-- Instructions to follow --
What you output must match, exactly, the lines from the start of the records to the line containing "example, whether the", both ends kept and pictures excluded.
'''
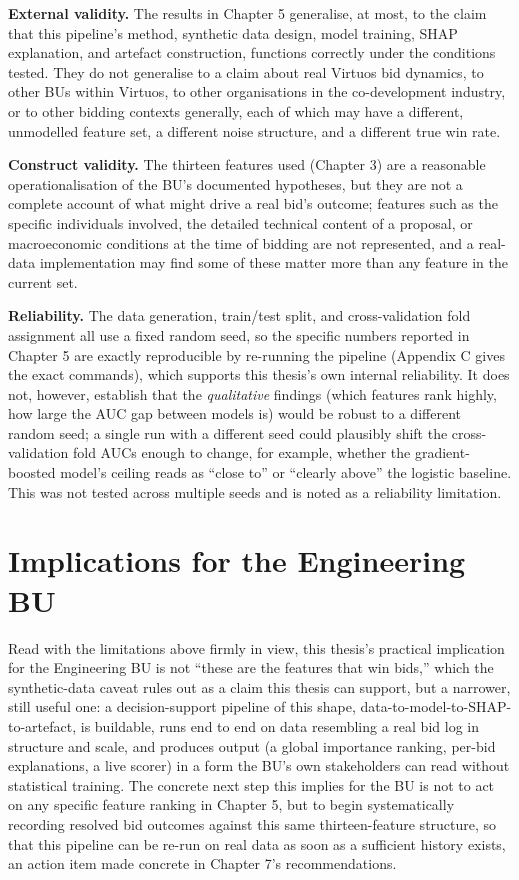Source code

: \documentclass[12pt,oneside]{report}
\begin{document}
\textbf{External validity.} The results in Chapter 5 generalise, at
most, to the claim that this pipeline's method, synthetic data design,
model training, SHAP explanation, and artefact construction, functions
correctly under the conditions tested. They do not generalise to a claim
about real Virtuos bid dynamics, to other BUs within Virtuos, to other
organisations in the co-development industry, or to other bidding
contexts generally, each of which may have a different, unmodelled
feature set, a different noise structure, and a different true win rate.

\textbf{Construct validity.} The thirteen features used (Chapter 3) are
a reasonable operationalisation of the BU's documented hypotheses, but
they are not a complete account of what might drive a real bid's
outcome; features such as the specific individuals involved, the
detailed technical content of a proposal, or macroeconomic conditions at
the time of bidding are not represented, and a real-data implementation
may find some of these matter more than any feature in the current set.

\textbf{Reliability.} The data generation, train/test split, and
cross-validation fold assignment all use a fixed random seed, so the
specific numbers reported in Chapter 5 are exactly reproducible by
re-running the pipeline (Appendix C gives the exact commands), which
supports this thesis's own internal reliability. It does not, however,
establish that the \emph{qualitative} findings (which features rank
highly, how large the AUC gap between models is) would be robust to a
different random seed; a single run with a different seed could
plausibly shift the cross-validation fold AUCs enough to change, for
example, whether the gradient-boosted model's ceiling reads as ``close
to'' or ``clearly above'' the logistic baseline. This was not tested
across multiple seeds and is noted as a reliability limitation.

\hypertarget{implications-for-the-engineering-bu}{%
\section{Implications for the Engineering
BU}\label{implications-for-the-engineering-bu}}

Read with the limitations above firmly in view, this thesis's practical
implication for the Engineering BU is not ``these are the features that
win bids,'' which the synthetic-data caveat rules out as a claim this
thesis can support, but a narrower, still useful one: a decision-support
pipeline of this shape, data-to-model-to-SHAP-to-artefact, is buildable,
runs end to end on data resembling a real bid log in structure and
scale, and produces output (a global importance ranking, per-bid
explanations, a live scorer) in a form the BU's own stakeholders can
read without statistical training. The concrete next step this implies
for the BU is not to act on any specific feature ranking in Chapter 5,
but to begin systematically recording resolved bid outcomes against this
same thirteen-feature structure, so that this pipeline can be re-run on
real data as soon as a sufficient history exists, an action item made
concrete in Chapter 7's recommendations.
\end{document}

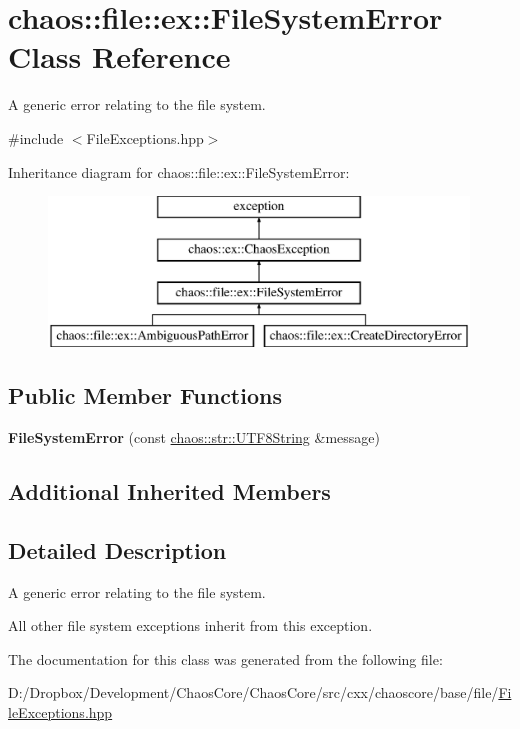 \hypertarget{classchaos_1_1file_1_1ex_1_1_file_system_error}{}\section{chaos\+:\+:file\+:\+:ex\+:\+:File\+System\+Error Class Reference}
\label{classchaos_1_1file_1_1ex_1_1_file_system_error}


A generic error relating to the file system.  




{\ttfamily \#include $<$File\+Exceptions.\+hpp$>$}

Inheritance diagram for chaos\+:\+:file\+:\+:ex\+:\+:File\+System\+Error\+:\begin{figure}[H]
\begin{center}
\leavevmode
\includegraphics[height=4.000000cm]{classchaos_1_1file_1_1ex_1_1_file_system_error}
\end{center}
\end{figure}
\subsection*{Public Member Functions}
\begin{DoxyCompactItemize}
\item 
\hypertarget{classchaos_1_1file_1_1ex_1_1_file_system_error_a9064725b51e0d7dd4abac756e8bf27c2}{}{\bfseries File\+System\+Error} (const \hyperlink{classchaos_1_1str_1_1_u_t_f8_string}{chaos\+::str\+::\+U\+T\+F8\+String} \&message)\label{classchaos_1_1file_1_1ex_1_1_file_system_error_a9064725b51e0d7dd4abac756e8bf27c2}

\end{DoxyCompactItemize}
\subsection*{Additional Inherited Members}


\subsection{Detailed Description}
A generic error relating to the file system. 

All other file system exceptions inherit from this exception. 

The documentation for this class was generated from the following file\+:\begin{DoxyCompactItemize}
\item 
D\+:/\+Dropbox/\+Development/\+Chaos\+Core/\+Chaos\+Core/src/cxx/chaoscore/base/file/\hyperlink{_file_exceptions_8hpp}{File\+Exceptions.\+hpp}\end{DoxyCompactItemize}
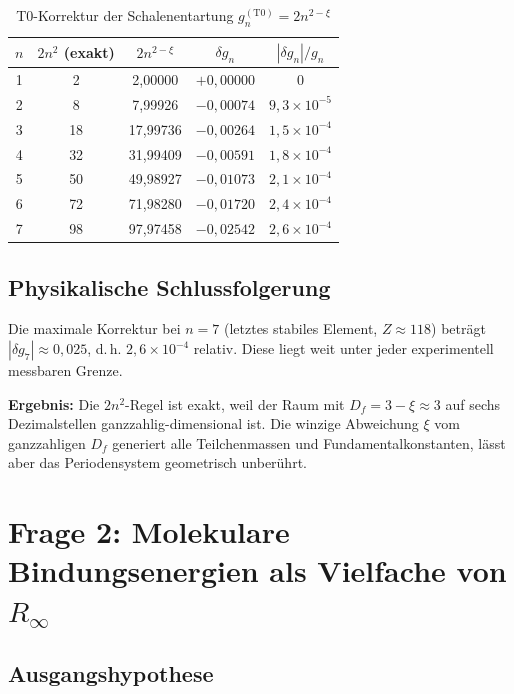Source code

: \begin{table}[htbp]
\centering
\caption{T0-Korrektur der Schalenentartung $g_n^{(\mathrm{T0})} = 2n^{2-\xi}$}
\label{tab:gn-korrektur}
\begin{tabular}{ccccc}
\hline
$n$ & $2n^2$ (exakt) & $2n^{2-\xi}$ & $\delta g_n$ & $|\delta g_n|/g_n$ \\
\hline
1 &  2 & 2{,}00000 & $+0{,}00000$ & $0$ \\
2 &  8 & 7{,}99926 & $-0{,}00074$ & $9{,}3 \times 10^{-5}$ \\
3 & 18 & 17{,}99736& $-0{,}00264$ & $1{,}5 \times 10^{-4}$ \\
4 & 32 & 31{,}99409& $-0{,}00591$ & $1{,}8 \times 10^{-4}$ \\
5 & 50 & 49{,}98927& $-0{,}01073$ & $2{,}1 \times 10^{-4}$ \\
6 & 72 & 71{,}98280& $-0{,}01720$ & $2{,}4 \times 10^{-4}$ \\
7 & 98 & 97{,}97458& $-0{,}02542$ & $2{,}6 \times 10^{-4}$ \\
\hline
\end{tabular}
\end{table}

\subsection{Physikalische Schlussfolgerung}
\label{subsec:schluss-gn}

Die maximale Korrektur bei $n=7$ (letztes stabiles Element, $Z \approx 118$)
beträgt $|\delta g_7| \approx 0{,}025$, d.\,h. $2{,}6 \times 10^{-4}$ relativ.
Diese liegt weit unter jeder experimentell messbaren Grenze.

\textbf{Ergebnis:} Die $2n^2$-Regel ist exakt, weil der Raum mit
$D_f = 3 - \xi \approx 3$ auf sechs Dezimalstellen ganzzahlig-dimensional ist.
Die winzige Abweichung $\xi$ vom ganzzahligen $D_f$ generiert alle
Teilchenmassen und Fundamentalkonstanten, lässt aber das Periodensystem
geometrisch unberührt.

\section{Frage 2: Molekulare Bindungsenergien als Vielfache von \texorpdfstring{$R_\infty$}{R\_inf}}
\label{sec:bindungsenergien}

\subsection{Ausgangshypothese}
\label{subsec:hypothese-be}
'''
-- Exercise output --
Source code

: \documentclass[12pt,oneside]{report}
\begin{document}
\textbf{External validity.} The results in Chapter 5 generalise, at
most, to the claim that this pipeline's method, synthetic data design,
model training, SHAP explanation, and artefact construction, functions
correctly under the conditions tested. They do not generalise to a claim
about real Virtuos bid dynamics, to other BUs within Virtuos, to other
organisations in the co-development industry, or to other bidding
contexts generally, each of which may have a different, unmodelled
feature set, a different noise structure, and a different true win rate.

\textbf{Construct validity.} The thirteen features used (Chapter 3) are
a reasonable operationalisation of the BU's documented hypotheses, but
they are not a complete account of what might drive a real bid's
outcome; features such as the specific individuals involved, the
detailed technical content of a proposal, or macroeconomic conditions at
the time of bidding are not represented, and a real-data implementation
may find some of these matter more than any feature in the current set.

\textbf{Reliability.} The data generation, train/test split, and
cross-validation fold assignment all use a fixed random seed, so the
specific numbers reported in Chapter 5 are exactly reproducible by
re-running the pipeline (Appendix C gives the exact commands), which
supports this thesis's own internal reliability. It does not, however,
establish that the \emph{qualitative} findings (which features rank
highly, how large the AUC gap between models is) would be robust to a
different random seed; a single run with a different seed could
plausibly shift the cross-validation fold AUCs enough to change, for
example, whether the gradient-boosted model's ceiling reads as ``close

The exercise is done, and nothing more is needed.